— What is expected —
How many lines in the material below contain the word "IRAS"? Answer with the number alone.
========================================
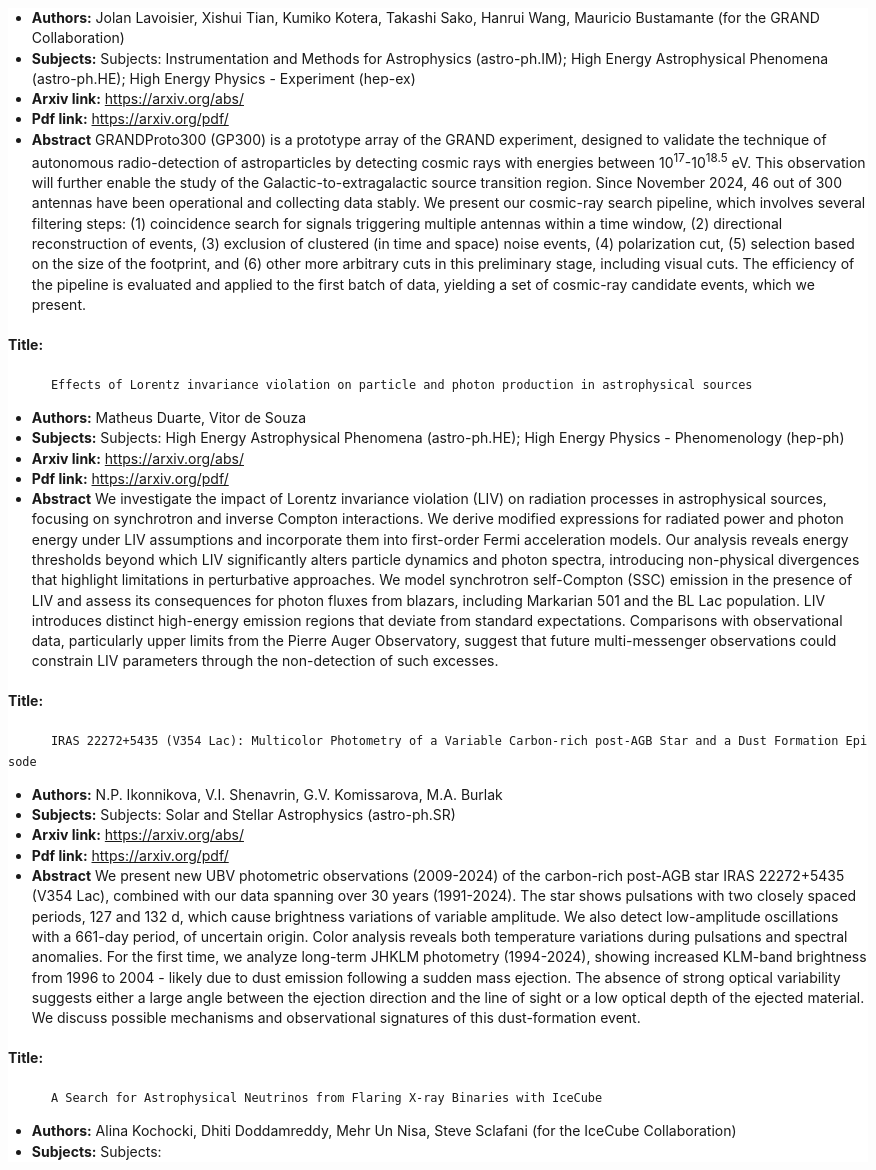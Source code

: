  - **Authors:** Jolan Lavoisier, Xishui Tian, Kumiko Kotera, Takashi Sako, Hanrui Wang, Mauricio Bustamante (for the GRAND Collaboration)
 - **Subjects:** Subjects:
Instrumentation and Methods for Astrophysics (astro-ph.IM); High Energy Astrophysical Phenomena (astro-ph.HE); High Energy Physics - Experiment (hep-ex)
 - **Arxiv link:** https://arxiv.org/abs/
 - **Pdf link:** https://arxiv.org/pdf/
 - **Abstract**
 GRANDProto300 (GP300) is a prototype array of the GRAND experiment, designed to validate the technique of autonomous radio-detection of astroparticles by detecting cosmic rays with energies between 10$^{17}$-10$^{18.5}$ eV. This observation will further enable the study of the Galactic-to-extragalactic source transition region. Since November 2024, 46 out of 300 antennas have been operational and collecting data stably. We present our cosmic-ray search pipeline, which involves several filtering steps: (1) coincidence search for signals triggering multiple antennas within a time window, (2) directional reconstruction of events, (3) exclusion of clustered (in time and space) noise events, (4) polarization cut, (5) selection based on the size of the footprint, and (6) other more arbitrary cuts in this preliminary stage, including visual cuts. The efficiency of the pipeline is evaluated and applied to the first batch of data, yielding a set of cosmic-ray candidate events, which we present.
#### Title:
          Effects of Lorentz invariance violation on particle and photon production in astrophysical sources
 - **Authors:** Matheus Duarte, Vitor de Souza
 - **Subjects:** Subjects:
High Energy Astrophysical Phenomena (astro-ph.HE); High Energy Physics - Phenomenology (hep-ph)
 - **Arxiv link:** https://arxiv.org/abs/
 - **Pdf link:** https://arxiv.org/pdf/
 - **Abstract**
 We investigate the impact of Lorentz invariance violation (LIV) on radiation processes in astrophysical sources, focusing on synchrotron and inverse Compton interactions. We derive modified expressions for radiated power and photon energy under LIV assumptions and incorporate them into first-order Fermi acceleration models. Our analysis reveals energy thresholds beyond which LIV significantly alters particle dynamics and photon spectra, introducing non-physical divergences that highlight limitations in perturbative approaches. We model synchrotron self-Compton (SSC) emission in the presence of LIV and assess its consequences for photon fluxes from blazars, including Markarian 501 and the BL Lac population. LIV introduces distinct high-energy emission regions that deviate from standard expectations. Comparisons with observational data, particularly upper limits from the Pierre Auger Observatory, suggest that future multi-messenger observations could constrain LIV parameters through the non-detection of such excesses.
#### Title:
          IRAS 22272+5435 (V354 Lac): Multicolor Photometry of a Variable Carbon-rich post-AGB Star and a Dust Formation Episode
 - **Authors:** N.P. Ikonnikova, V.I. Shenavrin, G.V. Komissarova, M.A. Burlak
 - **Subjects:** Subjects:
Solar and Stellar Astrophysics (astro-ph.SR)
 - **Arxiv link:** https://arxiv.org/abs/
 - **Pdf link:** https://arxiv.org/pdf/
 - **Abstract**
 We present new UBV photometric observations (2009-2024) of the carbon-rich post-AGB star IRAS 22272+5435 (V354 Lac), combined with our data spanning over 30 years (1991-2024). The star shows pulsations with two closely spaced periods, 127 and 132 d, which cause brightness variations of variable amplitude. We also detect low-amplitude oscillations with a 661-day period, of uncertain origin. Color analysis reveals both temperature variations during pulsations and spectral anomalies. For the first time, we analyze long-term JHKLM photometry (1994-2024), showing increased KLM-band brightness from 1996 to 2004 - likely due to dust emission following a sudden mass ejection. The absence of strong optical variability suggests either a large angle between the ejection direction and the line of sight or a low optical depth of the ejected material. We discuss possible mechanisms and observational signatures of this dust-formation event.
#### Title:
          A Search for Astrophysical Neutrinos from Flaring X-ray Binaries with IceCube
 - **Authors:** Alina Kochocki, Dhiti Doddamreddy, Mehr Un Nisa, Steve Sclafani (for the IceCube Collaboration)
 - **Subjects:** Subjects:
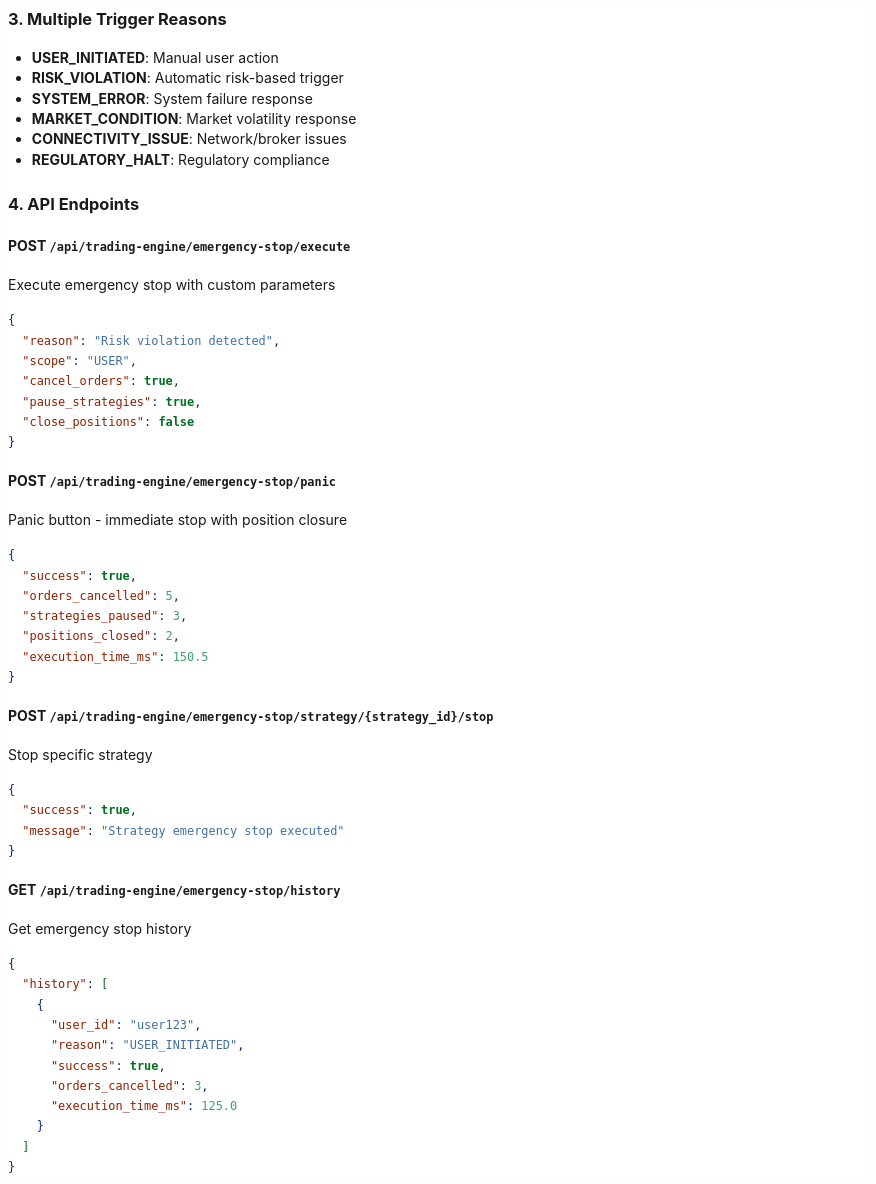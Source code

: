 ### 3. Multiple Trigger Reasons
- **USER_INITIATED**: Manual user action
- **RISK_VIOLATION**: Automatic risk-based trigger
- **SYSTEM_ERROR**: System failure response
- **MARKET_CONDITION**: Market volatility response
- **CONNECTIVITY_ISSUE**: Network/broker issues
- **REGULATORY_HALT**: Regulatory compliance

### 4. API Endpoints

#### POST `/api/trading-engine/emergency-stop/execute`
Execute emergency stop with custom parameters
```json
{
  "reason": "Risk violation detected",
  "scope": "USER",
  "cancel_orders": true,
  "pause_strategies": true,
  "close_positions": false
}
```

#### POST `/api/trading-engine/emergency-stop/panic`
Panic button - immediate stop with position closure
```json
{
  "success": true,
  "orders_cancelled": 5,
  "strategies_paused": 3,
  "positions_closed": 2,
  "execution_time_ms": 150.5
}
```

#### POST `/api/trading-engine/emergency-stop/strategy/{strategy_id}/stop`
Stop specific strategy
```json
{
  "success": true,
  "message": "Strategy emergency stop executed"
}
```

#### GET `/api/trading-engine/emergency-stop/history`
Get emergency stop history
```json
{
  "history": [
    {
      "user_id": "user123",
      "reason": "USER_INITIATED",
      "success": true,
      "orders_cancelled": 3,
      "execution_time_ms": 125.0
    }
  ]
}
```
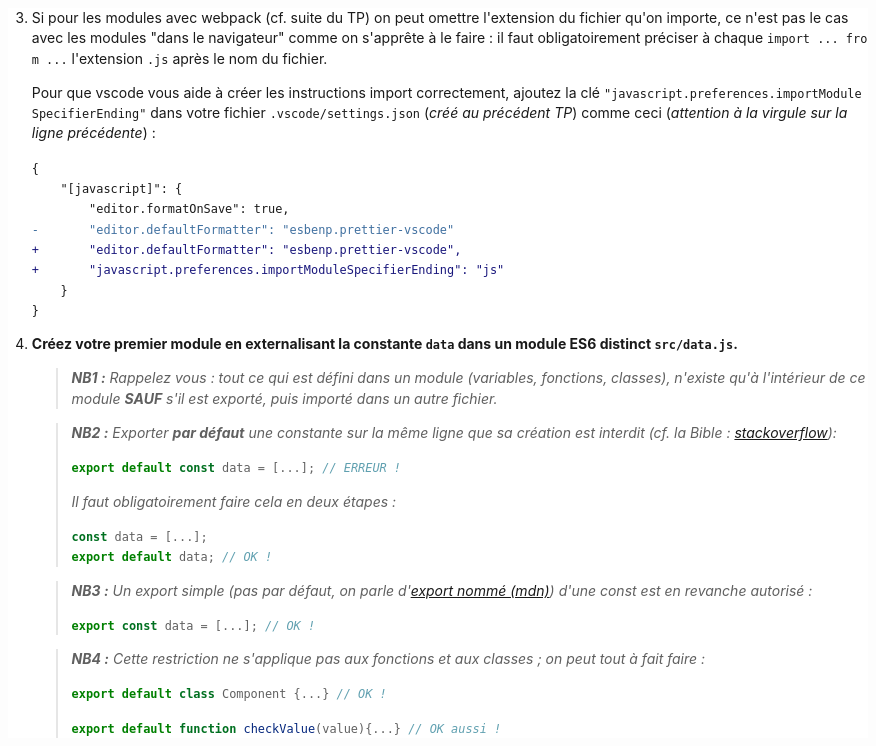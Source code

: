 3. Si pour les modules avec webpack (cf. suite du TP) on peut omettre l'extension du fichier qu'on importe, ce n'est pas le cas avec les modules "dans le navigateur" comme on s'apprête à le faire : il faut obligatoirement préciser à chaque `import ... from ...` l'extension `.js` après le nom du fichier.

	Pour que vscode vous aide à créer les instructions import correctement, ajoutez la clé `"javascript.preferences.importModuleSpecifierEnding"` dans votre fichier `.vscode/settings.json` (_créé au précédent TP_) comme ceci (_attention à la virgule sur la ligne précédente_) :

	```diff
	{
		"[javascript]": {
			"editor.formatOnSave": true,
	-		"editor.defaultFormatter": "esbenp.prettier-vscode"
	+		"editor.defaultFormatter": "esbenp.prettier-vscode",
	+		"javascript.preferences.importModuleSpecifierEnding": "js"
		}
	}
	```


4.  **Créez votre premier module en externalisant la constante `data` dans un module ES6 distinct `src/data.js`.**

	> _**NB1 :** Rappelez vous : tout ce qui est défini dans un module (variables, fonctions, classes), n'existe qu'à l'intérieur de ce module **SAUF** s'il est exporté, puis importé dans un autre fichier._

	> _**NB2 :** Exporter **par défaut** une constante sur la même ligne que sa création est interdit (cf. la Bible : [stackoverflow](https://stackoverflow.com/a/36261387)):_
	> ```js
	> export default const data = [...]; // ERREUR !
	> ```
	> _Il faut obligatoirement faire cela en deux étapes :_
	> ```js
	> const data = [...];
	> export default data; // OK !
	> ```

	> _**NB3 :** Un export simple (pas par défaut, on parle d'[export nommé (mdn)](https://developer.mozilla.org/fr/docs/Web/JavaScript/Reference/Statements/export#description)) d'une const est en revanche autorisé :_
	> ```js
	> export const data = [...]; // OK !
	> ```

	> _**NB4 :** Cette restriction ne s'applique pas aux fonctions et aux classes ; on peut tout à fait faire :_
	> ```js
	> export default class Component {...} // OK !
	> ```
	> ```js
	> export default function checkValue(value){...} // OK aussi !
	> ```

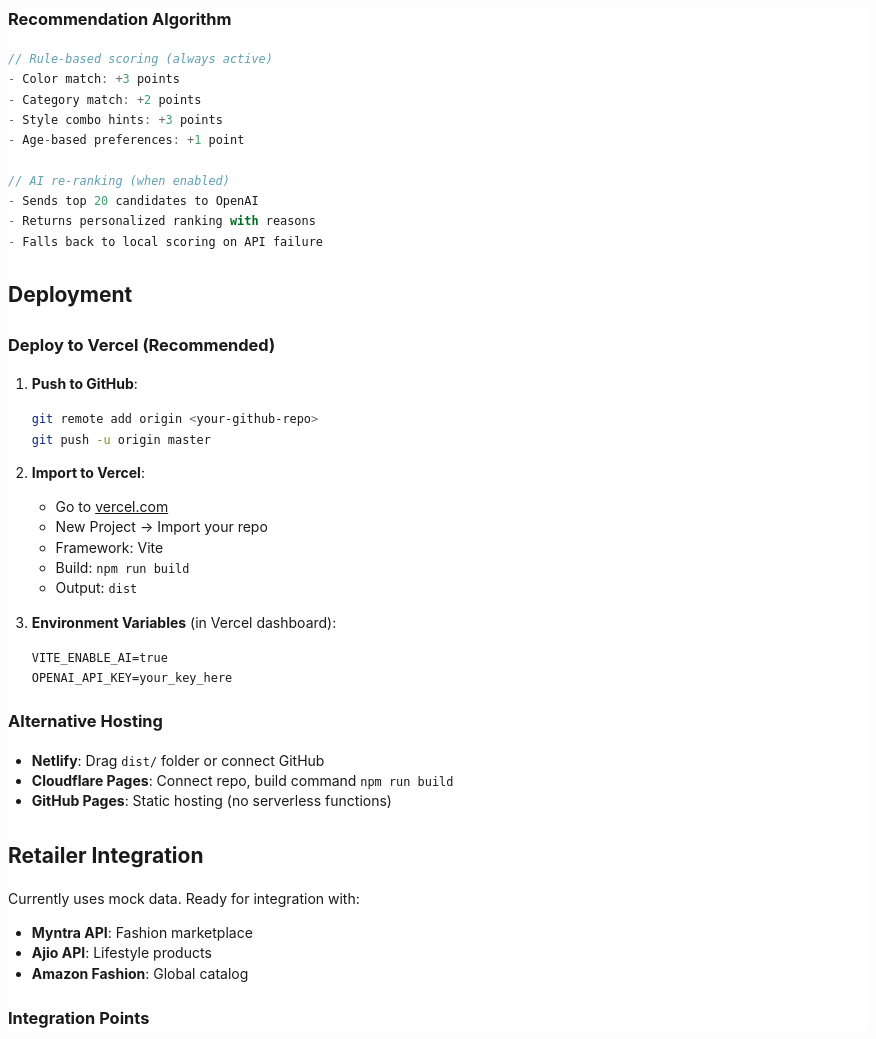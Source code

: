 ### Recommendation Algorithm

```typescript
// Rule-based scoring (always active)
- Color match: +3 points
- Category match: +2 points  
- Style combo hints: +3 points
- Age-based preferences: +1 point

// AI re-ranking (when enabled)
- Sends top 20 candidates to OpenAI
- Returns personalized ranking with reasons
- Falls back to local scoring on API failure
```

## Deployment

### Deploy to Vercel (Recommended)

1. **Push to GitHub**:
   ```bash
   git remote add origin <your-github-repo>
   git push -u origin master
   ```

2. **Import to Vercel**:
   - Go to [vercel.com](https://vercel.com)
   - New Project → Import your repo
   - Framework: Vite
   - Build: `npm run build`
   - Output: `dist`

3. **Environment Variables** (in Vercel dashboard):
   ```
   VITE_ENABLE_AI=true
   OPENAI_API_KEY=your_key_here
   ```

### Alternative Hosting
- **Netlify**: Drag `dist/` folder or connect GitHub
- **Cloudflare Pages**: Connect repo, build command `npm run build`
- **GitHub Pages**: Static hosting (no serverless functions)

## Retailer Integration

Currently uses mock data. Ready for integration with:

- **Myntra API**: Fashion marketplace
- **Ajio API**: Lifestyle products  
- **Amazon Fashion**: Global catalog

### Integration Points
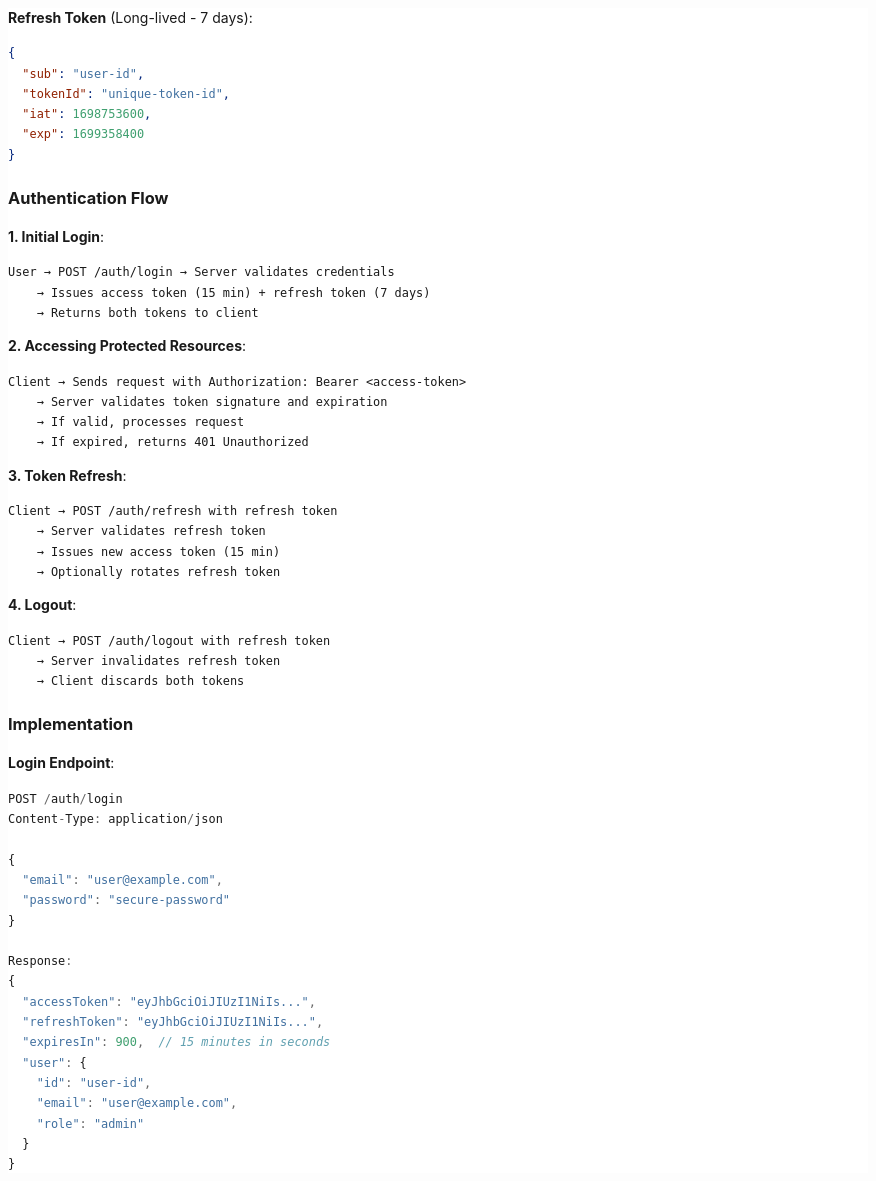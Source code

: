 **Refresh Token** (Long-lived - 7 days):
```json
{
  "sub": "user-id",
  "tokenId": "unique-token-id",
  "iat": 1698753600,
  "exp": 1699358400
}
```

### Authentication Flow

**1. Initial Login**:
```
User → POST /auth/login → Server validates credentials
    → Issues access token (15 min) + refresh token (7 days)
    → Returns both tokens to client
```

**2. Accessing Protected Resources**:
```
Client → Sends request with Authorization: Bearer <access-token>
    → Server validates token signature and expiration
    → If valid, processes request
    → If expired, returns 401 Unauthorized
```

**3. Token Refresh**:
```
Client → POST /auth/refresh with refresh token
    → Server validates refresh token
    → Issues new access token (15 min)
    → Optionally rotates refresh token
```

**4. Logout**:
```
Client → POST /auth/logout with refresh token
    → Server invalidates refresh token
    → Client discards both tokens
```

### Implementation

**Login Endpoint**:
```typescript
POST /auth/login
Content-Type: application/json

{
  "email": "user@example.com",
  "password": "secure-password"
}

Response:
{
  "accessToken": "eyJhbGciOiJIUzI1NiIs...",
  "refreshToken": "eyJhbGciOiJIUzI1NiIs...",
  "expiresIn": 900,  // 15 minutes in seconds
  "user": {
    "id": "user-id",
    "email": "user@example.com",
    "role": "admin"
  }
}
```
========================================
— Your solution —
2